Predicate script token filter
Predicate script token filter
Removes tokens that don’t match a provided predicate script. The filter supports inline Painless scripts only. Scripts are evaluated in the analysis predicate context.
Example
The following analyze API request uses the predicate_token_filter
filter to only output tokens longer than three characters from the fox jumps the lazy dog
.
GET /_analyze
{
"tokenizer": "whitespace",
"filter": [
{
"type": "predicate_token_filter",
"script": {
"source": """
token.term.length() > 3
"""
}
}
],
"text": "the fox jumps the lazy dog"
}
The filter produces the following tokens.
[ jumps, lazy ]
The API response contains the position and offsets of each output token. Note the predicate_token_filter
filter does not change the tokens’ original positions or offsets.
Response
{
"tokens" : [
{
"token" : "jumps",
"start_offset" : 8,
"end_offset" : 13,
"type" : "word",
"position" : 2
},
{
"token" : "lazy",
"start_offset" : 18,
"end_offset" : 22,
"type" : "word",
"position" : 4
}
]
}
Configurable parameters
script
(Required, script object) Script containing a condition used to filter incoming tokens. Only tokens that match this script are included in the output.
This parameter supports inline Painless scripts only. The script is evaluated in the analysis predicate context.
Customize and add to an analyzer
To customize the predicate_token_filter
filter, duplicate it to create the basis for a new custom token filter.
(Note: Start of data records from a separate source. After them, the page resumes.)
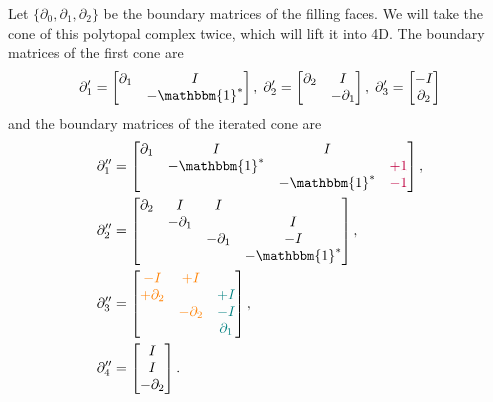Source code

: \documentclass[twocolumn]{article}
\begin{document}
Let $\{\partial_0, \partial_1, \partial_2\}$ be the boundary matrices of the filling faces.
We will take the cone of this polytopal complex twice, which will lift it into 4D.
The boundary matrices of the first cone are
\begin{equation}
    \partial_1' = \left[\begin{matrix}\partial_1 & I \\ & -\mathbbm{1}^*\end{matrix}\right],
    \;\partial_2' = \left[\begin{matrix}\partial_2 & I \\ & -\partial_1\end{matrix}\right],
    \;\partial_3' = \left[\begin{matrix}-I \\ \partial_2\end{matrix}\right]
\end{equation}
and the boundary matrices of the iterated cone are
\begin{align}
    \partial_1'' & = \left[\begin{matrix}\partial_1 & I & I & \\ & -\mathbbm{1}^* & &\textcolor{purple}{+1} \\ & & -\mathbbm{1}^* & \textcolor{purple}{-1}\end{matrix}\right], \label{eq:double-cone-partial1} \\
    \partial_2'' & = \left[\begin{matrix}\partial_2 & I & I & \\ & -\partial_1 & & I \\ & & -\partial_1 & -I \\ & & & -\mathbbm{1}^*\end{matrix}\right],\label{eq:double-cone-partial2} \\
        \partial_3'' & = \left[\begin{matrix}\textcolor{orange}{-I} & \textcolor{orange}{+I} & \\ \textcolor{orange}{+\partial_2} & & \textcolor{teal}{+I} \\ & \textcolor{orange}{-\partial_2} & \textcolor{teal}{-I} \\ & & \textcolor{teal}{\partial_1}\end{matrix}\right],\label{eq:double-cone-partial3} \\
    \partial_4'' & = \left[\begin{matrix} I \\ I \\ -\partial_2\end{matrix}\right].\label{eq:double-cone-partial4}
\end{align}
\end{document}
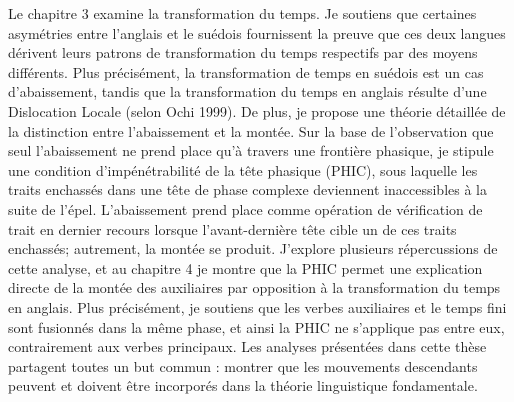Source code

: Le chapitre 3 examine la transformation du temps. Je soutiens que certaines asym\'{e}tries entre l'anglais et le su\'{e}dois fournissent la preuve que ces deux langues d\'{e}rivent leurs patrons de transformation du temps respectifs par des moyens diff\'{e}rents. Plus pr\'{e}cis\'{e}ment, la transformation de temps en su\'{e}dois est un cas d'abaissement, tandis que la transformation du temps en anglais r\'{e}sulte d'une Dislocation Locale (selon Ochi 1999).  De plus, je propose une th\'{e}orie d\'{e}taill\'{e}e de la distinction entre l'abaissement et la mont\'{e}e. Sur la base de l'observation que seul l'abaissement ne prend place qu'\`{a} travers une fronti\`{e}re phasique, je stipule une condition d'imp\'{e}n\'{e}trabilit\'{e} de la t\^{e}te phasique (PHIC), sous laquelle les traits enchass\'{e}s dans une t\^{e}te de phase complexe deviennent inaccessibles \`{a} la suite de l'\'{e}pel. L'abaissement prend place comme op\'{e}ration de v\'{e}rification de trait en dernier recours lorsque l'avant-derni\`{e}re t\^{e}te cible un de ces traits enchass\'{e}s; autrement, la mont\'{e}e se produit. J'explore plusieurs r\'{e}percussions de cette analyse, et au chapitre 4 je montre que la PHIC permet une explication directe de la mont\'{e}e des auxiliaires par opposition \`{a} la transformation du temps en anglais. Plus pr\'{e}cis\'{e}ment, je soutiens que les verbes auxiliaires et le temps fini sont fusionn\'{e}s dans la m\^{e}me phase, et ainsi la PHIC ne s'applique pas entre eux, contrairement aux verbes principaux. Les analyses pr\'{e}sent\'{e}es dans cette th\`{e}se partagent toutes un but commun : montrer que les mouvements descendants peuvent et doivent \^{e}tre incorpor\'{e}s dans la th\'{e}orie linguistique fondamentale.

\onehalfspacing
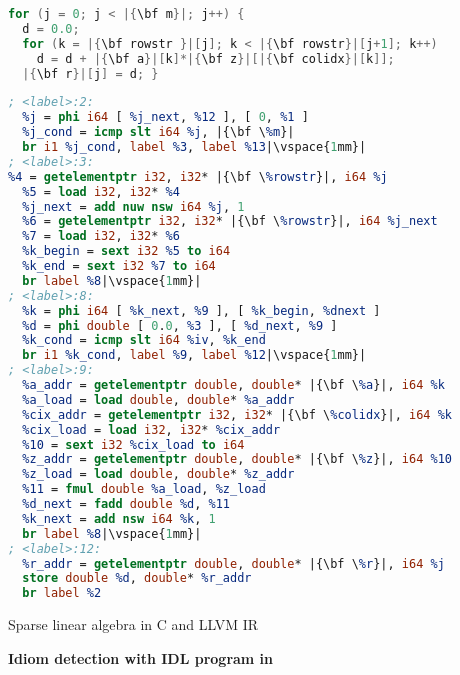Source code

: \begin{lstlisting}[escapechar=|,language=C]
for (j = 0; j < |{\bf m}|; j++) {
  d = 0.0;
  for (k = |{\bf rowstr }|[j]; k < |{\bf rowstr}|[j+1]; k++)
    d = d + |{\bf a}|[k]*|{\bf z}|[|{\bf colidx}|[k]];
  |{\bf r}|[j] = d; }
\end{lstlisting}
\vspace{-1em}
\begin{lstlisting}[escapechar=|,language={LLVM},basicstyle=\linespread{0.939}\tiny\ttfamily]
; <label>:2:
  %j = phi i64 [ %j_next, %12 ], [ 0, %1 ]
  %j_cond = icmp slt i64 %j, |{\bf \%m}|
  br i1 %j_cond, label %3, label %13|\vspace{1mm}|
; <label>:3:
%4 = getelementptr i32, i32* |{\bf \%rowstr}|, i64 %j
  %5 = load i32, i32* %4
  %j_next = add nuw nsw i64 %j, 1
  %6 = getelementptr i32, i32* |{\bf \%rowstr}|, i64 %j_next
  %7 = load i32, i32* %6
  %k_begin = sext i32 %5 to i64
  %k_end = sext i32 %7 to i64
  br label %8|\vspace{1mm}|
; <label>:8:
  %k = phi i64 [ %k_next, %9 ], [ %k_begin, %dnext ]
  %d = phi double [ 0.0, %3 ], [ %d_next, %9 ]
  %k_cond = icmp slt i64 %iv, %k_end
  br i1 %k_cond, label %9, label %12|\vspace{1mm}|
; <label>:9:
  %a_addr = getelementptr double, double* |{\bf \%a}|, i64 %k
  %a_load = load double, double* %a_addr
  %cix_addr = getelementptr i32, i32* |{\bf \%colidx}|, i64 %k
  %cix_load = load i32, i32* %cix_addr
  %10 = sext i32 %cix_load to i64
  %z_addr = getelementptr double, double* |{\bf \%z}|, i64 %10
  %z_load = load double, double* %z_addr
  %11 = fmul double %a_load, %z_load
  %d_next = fadd double %d, %11
  %k_next = add nsw i64 %k, 1
  br label %8|\vspace{1mm}|
; <label>:12:
  %r_addr = getelementptr double, double* |{\bf \%r}|, i64 %j
  store double %d, double* %r_addr
  br label %2
\end{lstlisting}
\vspace{-0.287cm}
\caption{Sparse linear algebra in C and LLVM IR}
\label{fig:spmvexample1}

\centering
\vspace{0.0em}
{\centering
\begin{minipage}{0.05\linewidth}
\vspace{0pt}
\centering
{}
\end{minipage}
\begin{minipage}{\linewidth}
\centering
\textbf{Idiom detection with IDL program in }
\end{minipage}
\begin{minipage}{0.05\linewidth}
\vspace{0pt}
\centering
{}
\end{minipage}
}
You can modify the filter using its configurable parameters.
The following create index API request configures a new custom analyzer using a custom predicate_token_filter
filter, my_script_filter
.
The my_script_filter
filter removes tokens with of any type other than ALPHANUM
.
PUT /my-index-000001
{
"settings": {
"analysis": {
"analyzer": {
"my_analyzer": {
"tokenizer": "standard",
"filter": [
"my_script_filter"
]
}
},
"filter": {
"my_script_filter": {
"type": "predicate_token_filter",
"script": {
"source": """
token.type.contains("ALPHANUM")
"""
}
}
}
}
}
}